Agreed. So many people are too quick to jump on the hype train of flashy details and "collaboration spaces" without stopping to consider 1) how few people will ever actually get to benefit from these walled gardens and 2) how draining these campuses are on the public space that the rest of us are left with.
Odd how so many college campuses and their immediately adjacent small towns are so pleasant to experience. Chapel Hill and Charlottesville come to mind but there are hundreds like them. On the other hand have you ever been in an "office park" that wasn't DEAD no matter the architecture?
Good points. That's because everyone hates being at work. These companies that try to promote the mentality that work is life and that the corporation is an extended family make me sick. It's fucking weird.

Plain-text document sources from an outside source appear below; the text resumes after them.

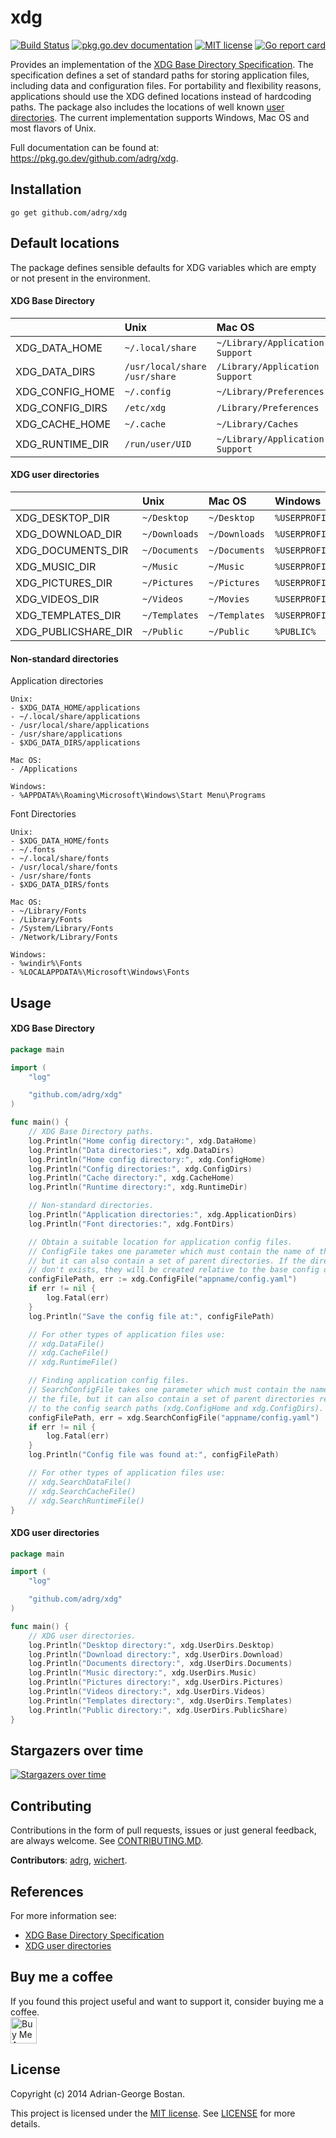 xdg
===

[![Build Status](https://github.com/adrg/xdg/workflows/CI/badge.svg)](https://github.com/adrg/xdg/actions?query=workflow%3ACI)
[![pkg.go.dev documentation](https://pkg.go.dev/badge/github.com/adrg/xdg)](https://pkg.go.dev/github.com/adrg/xdg)
[![MIT license](https://img.shields.io/badge/license-MIT-red.svg?style=flat-square)](https://opensource.org/licenses/MIT)
[![Go report card](https://goreportcard.com/badge/github.com/adrg/xdg)](https://goreportcard.com/report/github.com/adrg/xdg)

Provides an implementation of the [XDG Base Directory Specification](https://specifications.freedesktop.org/basedir-spec/basedir-spec-latest.html).
The specification defines a set of standard paths for storing application files,
including data and configuration files. For portability and flexibility reasons,
applications should use the XDG defined locations instead of hardcoding paths.
The package also includes the locations of well known [user directories](https://wiki.archlinux.org/index.php/XDG_user_directories).
The current implementation supports Windows, Mac OS and most flavors of Unix.

Full documentation can be found at: https://pkg.go.dev/github.com/adrg/xdg.

## Installation
    go get github.com/adrg/xdg

## Default locations

The package defines sensible defaults for XDG variables which are empty or not
present in the environment.

#### XDG Base Directory

|                 | Unix                                | Mac OS                          | Windows                                 |
| :---            | :---                                | :-----                          | :---                                    |
| XDG_DATA_HOME   | `~/.local/share`                    | `~/Library/Application Support` | `%LOCALAPPDATA%`                        |
| XDG_DATA_DIRS   | `/usr/local/share`<br/>`/usr/share` | `/Library/Application Support`  | `%APPDATA%\Roaming`<br/>`%PROGRAMDATA%` |
| XDG_CONFIG_HOME | `~/.config`                         | `~/Library/Preferences`         | `%LOCALAPPDATA%`                        |
| XDG_CONFIG_DIRS | `/etc/xdg`                          | `/Library/Preferences`          | `%PROGRAMDATA%`                         |
| XDG_CACHE_HOME  | `~/.cache`                          | `~/Library/Caches`              | `%LOCALAPPDATA%\cache`                  |
| XDG_RUNTIME_DIR | `/run/user/UID`                     | `~/Library/Application Support` | `%LOCALAPPDATA%`                        |

#### XDG user directories

|                     | Unix          | Mac OS        | Windows                   |
| :---                | :---          | :-----        | :---                      |
| XDG_DESKTOP_DIR     | `~/Desktop`   | `~/Desktop`   | `%USERPROFILE%/Desktop`   |
| XDG_DOWNLOAD_DIR    | `~/Downloads` | `~/Downloads` | `%USERPROFILE%/Downloads` |
| XDG_DOCUMENTS_DIR   | `~/Documents` | `~/Documents` | `%USERPROFILE%/Documents` |
| XDG_MUSIC_DIR       | `~/Music`     | `~/Music`     | `%USERPROFILE%/Music`     |
| XDG_PICTURES_DIR    | `~/Pictures`  | `~/Pictures`  | `%USERPROFILE%/Pictures`  |
| XDG_VIDEOS_DIR      | `~/Videos`    | `~/Movies`    | `%USERPROFILE%/Videos`    |
| XDG_TEMPLATES_DIR   | `~/Templates` | `~/Templates` | `%USERPROFILE%/Templates` |
| XDG_PUBLICSHARE_DIR | `~/Public`    | `~/Public`    | `%PUBLIC%`                |

#### Non-standard directories

Application directories

```
Unix:
- $XDG_DATA_HOME/applications
- ~/.local/share/applications
- /usr/local/share/applications
- /usr/share/applications
- $XDG_DATA_DIRS/applications

Mac OS:
- /Applications

Windows:
- %APPDATA%\Roaming\Microsoft\Windows\Start Menu\Programs
```

Font Directories

```
Unix:
- $XDG_DATA_HOME/fonts
- ~/.fonts
- ~/.local/share/fonts
- /usr/local/share/fonts
- /usr/share/fonts
- $XDG_DATA_DIRS/fonts

Mac OS:
- ~/Library/Fonts
- /Library/Fonts
- /System/Library/Fonts
- /Network/Library/Fonts

Windows:
- %windir%\Fonts
- %LOCALAPPDATA%\Microsoft\Windows\Fonts
```

## Usage

#### XDG Base Directory

```go
package main

import (
	"log"

	"github.com/adrg/xdg"
)

func main() {
	// XDG Base Directory paths.
	log.Println("Home config directory:", xdg.DataHome)
	log.Println("Data directories:", xdg.DataDirs)
	log.Println("Home config directory:", xdg.ConfigHome)
	log.Println("Config directories:", xdg.ConfigDirs)
	log.Println("Cache directory:", xdg.CacheHome)
	log.Println("Runtime directory:", xdg.RuntimeDir)

	// Non-standard directories.
	log.Println("Application directories:", xdg.ApplicationDirs)
	log.Println("Font directories:", xdg.FontDirs)

	// Obtain a suitable location for application config files.
	// ConfigFile takes one parameter which must contain the name of the file,
	// but it can also contain a set of parent directories. If the directories
	// don't exists, they will be created relative to the base config directory.
	configFilePath, err := xdg.ConfigFile("appname/config.yaml")
	if err != nil {
		log.Fatal(err)
	}
	log.Println("Save the config file at:", configFilePath)

	// For other types of application files use:
	// xdg.DataFile()
	// xdg.CacheFile()
	// xdg.RuntimeFile()

	// Finding application config files.
	// SearchConfigFile takes one parameter which must contain the name of
	// the file, but it can also contain a set of parent directories relative
	// to the config search paths (xdg.ConfigHome and xdg.ConfigDirs).
	configFilePath, err = xdg.SearchConfigFile("appname/config.yaml")
	if err != nil {
		log.Fatal(err)
	}
	log.Println("Config file was found at:", configFilePath)

	// For other types of application files use:
	// xdg.SearchDataFile()
	// xdg.SearchCacheFile()
	// xdg.SearchRuntimeFile()
}
```

#### XDG user directories

```go
package main

import (
	"log"

	"github.com/adrg/xdg"
)

func main() {
	// XDG user directories.
	log.Println("Desktop directory:", xdg.UserDirs.Desktop)
	log.Println("Download directory:", xdg.UserDirs.Download)
	log.Println("Documents directory:", xdg.UserDirs.Documents)
	log.Println("Music directory:", xdg.UserDirs.Music)
	log.Println("Pictures directory:", xdg.UserDirs.Pictures)
	log.Println("Videos directory:", xdg.UserDirs.Videos)
	log.Println("Templates directory:", xdg.UserDirs.Templates)
	log.Println("Public directory:", xdg.UserDirs.PublicShare)
}
```

## Stargazers over time

[![Stargazers over time](https://starchart.cc/adrg/xdg.svg)](https://starchart.cc/adrg/xdg)

## Contributing

Contributions in the form of pull requests, issues or just general feedback,
are always welcome.
See [CONTRIBUTING.MD](https://github.com/adrg/xdg/blob/master/CONTRIBUTING.md).

**Contributors**:
[adrg](https://github.com/adrg),
[wichert](https://github.com/wichert).

## References

For more information see:
* [XDG Base Directory Specification](https://specifications.freedesktop.org/basedir-spec/basedir-spec-latest.html)
* [XDG user directories](https://wiki.archlinux.org/index.php/XDG_user_directories)

## Buy me a coffee

If you found this project useful and want to support it, consider buying me a coffee.  
<a href="https://www.buymeacoffee.com/adrg">
    <img src="https://cdn.buymeacoffee.com/buttons/v2/arial-orange.png" alt="Buy Me A Coffee" height="42px">
</a>

## License

Copyright (c) 2014 Adrian-George Bostan.

This project is licensed under the [MIT license](https://opensource.org/licenses/MIT).
See [LICENSE](https://github.com/adrg/xdg/blob/master/LICENSE) for more details.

early morning Apple rant:::::::: I have always hated Apple, ever since I was kid. It had to do with the bullshit qualities people attributed to Apples vs PCs and even Commodores and Amigas. Everything an Apple can do a PC can do better and all their phone technology is outdated Samsung technology anyway. Apple has a stupid cult design culture following for some reason. Its often the same people who frequent coffee shops, something I never do - I do not drink coffee....... Thats not a campus - Its a Prison---- How many grad students have now written Koolhaasian Jeremy Bentham essays on that building? JLA-X I agree. Remember Studio back in the day, everyone hanging out NOT getting any work done until 48 hours before jury. The only reason I was any more creative in studio was because I entered Hynogogic states as I had not slept in days. Would of been better off being productive during the day like 9-5 and eating mushrooms to enter hallucinogenic states!!!!!! These offices with no real desks, all couches and tables, I don't get it?!?!?!? I walk into these hip upstarts, some worth millions, and wonder - do any of you fuckers that look like coffee shop fuckers actually work???????? oh, is that why your salary sucks????? well, you are part of something bigger than life - your life. Thats the pitch man, and if you ain't a bible toten evangelical you are probably a coffee sipping Apple fanatic - same peoples.............I have what I call a German switch - the second I sit on a couch with a beer in my hand the work switch goes off. Not only am I not thinking about work - I do not care. I may talk about architecure but not the stuff you get paid for. $$$$$$$ Apple is pure marketing and Steve Jobs is dead......now go buy an Alienware computer, do 8 hours of work, and get out, get out of the bullshit hip work place that is only there to mask the fact you are a slave by ideology and indeed not a free thinker. All Apple fanatics are not free thinkers. I have my doubts about coffee drinkers as well.......viva Red Bull, Craft Beer and Nietzsche!
I'm surprised they haven't patented the circle shape and claimed that they "invented" the form of this shitty building.
Isn't there a prison somewhere where multi-story cells are in a ring like this and there is a guard tower in the middle so the guards can keep everyone under surveillance at all times?
you're thinking the panopticon volunteer.
the design largely originated from the 18th century, credited to jeremy bentham.
Olaf, umadbro?
Btw, the upstarts you mention, their salary DOESN'T suck.
no and i didn't mention any actual upstarts and depends whose salary you are talking about.